In 1923, the Spadina section of the Belt Line was replaced by a new Spadina streetcar line, which ran from Bloor Street to Front Street and was extended south to Fleet Street (now Lake Shore Boulevard) in 1927. The line used crossovers to reverse double-ended streetcars as the line had no loops. The line was replaced by buses in 1948. The Harbord streetcar line continued to use the tracks on Spadina Avenue between Harbord and College Streets until its demise in 1966. Tracks between King and College Streets were retained for short turns and diversions. However, in 1997, the TTC opened another new Spadina streetcar line (today's 510 Spadina) along Spadina Avenue from Spadina station to Queens Quay and onwards to Union Station.

In 1923, the Bloor section of the Belt Line was served by a new crosstown Bloor route running from Luttrell Loop on Danforth Avenue in eastern Toronto to Lansdowne Avenue in the west end, extended further west to Jane Loop in 1925. In 1966, most of the Bloor streetcar line was replaced by the Bloor–Danforth subway line (now Line 2 Bloor–Danforth).

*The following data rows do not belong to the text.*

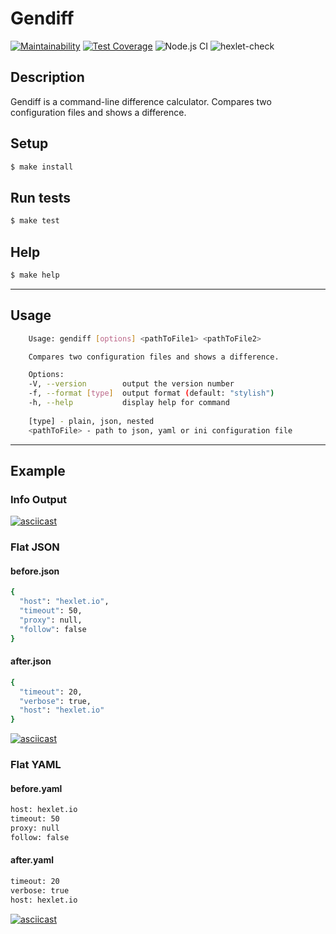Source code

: # Gendiff

[![Maintainability](https://api.codeclimate.com/v1/badges/968adb4773696b6c8767/maintainability)](https://codeclimate.com/github/floydezus/frontend-project-lvl2/maintainability)  [![Test Coverage](https://api.codeclimate.com/v1/badges/968adb4773696b6c8767/test_coverage)](https://codeclimate.com/github/floydezus/frontend-project-lvl2/test_coverage) ![Node.js CI](https://github.com/floydezus/frontend-project-lvl2/workflows/Node.js%20CI/badge.svg) ![hexlet-check](https://github.com/floydezus/frontend-project-lvl2/workflows/hexlet-check/badge.svg)

## Description
Gendiff is a command-line difference calculator.
Compares two configuration files and shows a difference.

## Setup
```sh
$ make install
```
## Run tests
```sh
$ make test
```
## Help
```sh
$ make help
```
----------------------------
## Usage
```sh
    Usage: gendiff [options] <pathToFile1> <pathToFile2>

    Compares two configuration files and shows a difference.

    Options:
    -V, --version        output the version number
    -f, --format [type]  output format (default: "stylish")
    -h, --help           display help for command
    
    [type] - plain, json, nested
    <pathToFile> - path to json, yaml or ini configuration file
```
-------------------------
## Example

### Info Output
[![asciicast](https://asciinema.org/a/4LULNCyww7lLRvZYD7CUWfT5Y.svg)](https://asciinema.org/a/4LULNCyww7lLRvZYD7CUWfT5Y)

### Flat JSON

#### before.json
```sh
{
  "host": "hexlet.io",
  "timeout": 50,
  "proxy": null,
  "follow": false
}
```
#### after.json
```sh
{
  "timeout": 20,
  "verbose": true,
  "host": "hexlet.io"
}
```
[![asciicast](https://asciinema.org/a/HwVKz5qVP8iKsqtEYJJWyHU1N.svg)](https://asciinema.org/a/HwVKz5qVP8iKsqtEYJJWyHU1N)


### Flat YAML

#### before.yaml

```sh
host: hexlet.io
timeout: 50
proxy: null
follow: false
```
#### after.yaml
```sh
timeout: 20
verbose: true
host: hexlet.io
```
[![asciicast](https://asciinema.org/a/qU4OOliLBOIzpyYUJk6KAXooK.svg)](https://asciinema.org/a/qU4OOliLBOIzpyYUJk6KAXooK)
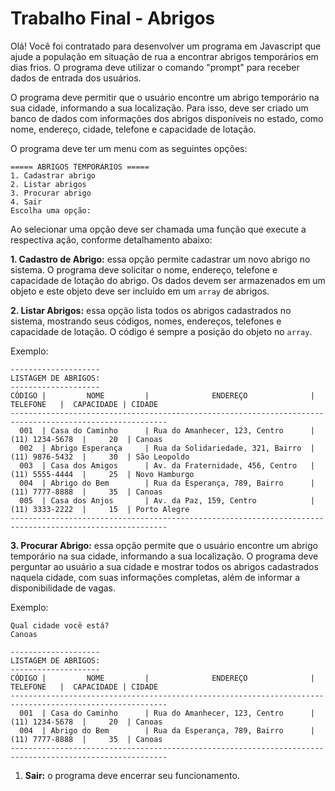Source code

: # Trabalho Final - Abrigos

Olá! Você foi contratado para desenvolver um programa em Javascript que ajude a população em situação de rua a encontrar abrigos temporários em dias frios. O programa deve utilizar o comando "prompt" para receber dados de entrada dos usuários.

O programa deve permitir que o usuário encontre um abrigo temporário na sua cidade, informando a sua localização. Para isso, deve ser criado um banco de dados com informações dos abrigos disponíveis no estado, como nome, endereço, cidade, telefone e capacidade de lotação.

O programa deve ter um menu com as seguintes opções:

```markup
===== ABRIGOS TEMPORÁRIOS =====
1. Cadastrar abrigo
2. Listar abrigos
3. Procurar abrigo
4. Sair
Escolha uma opção:
```

Ao selecionar uma opção deve ser chamada uma função que execute a respectiva ação, conforme detalhamento abaixo:

**1. Cadastro de Abrigo:** essa opção permite cadastrar um novo abrigo no sistema. O programa deve solicitar o nome, endereço, telefone e capacidade de lotação do abrigo. Os dados devem ser armazenados em um objeto e este objeto deve ser incluído em um `array` de abrigos.

**2. Listar Abrigos:** essa opção lista todos os abrigos cadastrados no sistema, mostrando seus códigos, nomes, endereços, telefones e capacidade de lotação. O código é sempre a posição do objeto no `array`.

Exemplo:

```markup
--------------------
LISTAGEM DE ABRIGOS:
--------------------
CÓDIGO |         NOME         |              ENDEREÇO              |   TELEFONE   |  CAPACIDADE | CIDADE
---------------------------------------------------------------------------------------------------------
  001  | Casa do Caminho      | Rua do Amanhecer, 123, Centro      |  (11) 1234-5678  |     20  | Canoas
  002  | Abrigo Esperança     | Rua da Solidariedade, 321, Bairro  |  (11) 9876-5432  |     30  | São Leopoldo
  003  | Casa dos Amigos      | Av. da Fraternidade, 456, Centro   |  (11) 5555-4444  |     25  | Novo Hamburgo
  004  | Abrigo do Bem        | Rua da Esperança, 789, Bairro      |  (11) 7777-8888  |     35  | Canoas
  005  | Casa dos Anjos       | Av. da Paz, 159, Centro            |  (11) 3333-2222  |     15  | Porto Alegre
---------------------------------------------------------------------------------------------------------
```

**3. Procurar Abrigo:** essa opção permite que o usuário encontre um abrigo temporário na sua cidade, informando a sua localização. O programa deve perguntar ao usuário a sua cidade e mostrar todos os abrigos cadastrados naquela cidade, com suas informações completas, além de informar a disponibilidade de vagas.

Exemplo:

```markup
Qual cidade você está?
Canoas

--------------------
LISTAGEM DE ABRIGOS:
--------------------
CÓDIGO |         NOME         |              ENDEREÇO              |   TELEFONE   |  CAPACIDADE | CIDADE
---------------------------------------------------------------------------------------------------------
  001  | Casa do Caminho      | Rua do Amanhecer, 123, Centro      |  (11) 1234-5678  |     20  | Canoas
  004  | Abrigo do Bem        | Rua da Esperança, 789, Bairro      |  (11) 7777-8888  |     35  | Canoas
---------------------------------------------------------------------------------------------------------
```

1. **Sair:** o programa deve encerrar seu funcionamento.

Subway extensions replaced the remaining outer ends of the Bloor streetcar line in 1968.

In 1923, a new Sherbourne streetcar route took over the Sherbourne section of the Belt Line. Initially, it ran from South Drive in Rosedale south on Sherbourne Street to King Street, then west to York Street and south to the old Union Station. Later, the Sherbourne route was shortened to end at the Frederick Loop between Frederick and Sherbourne Streets just south of King Street. Buses replaced the Sherbourne streetcar in 1947.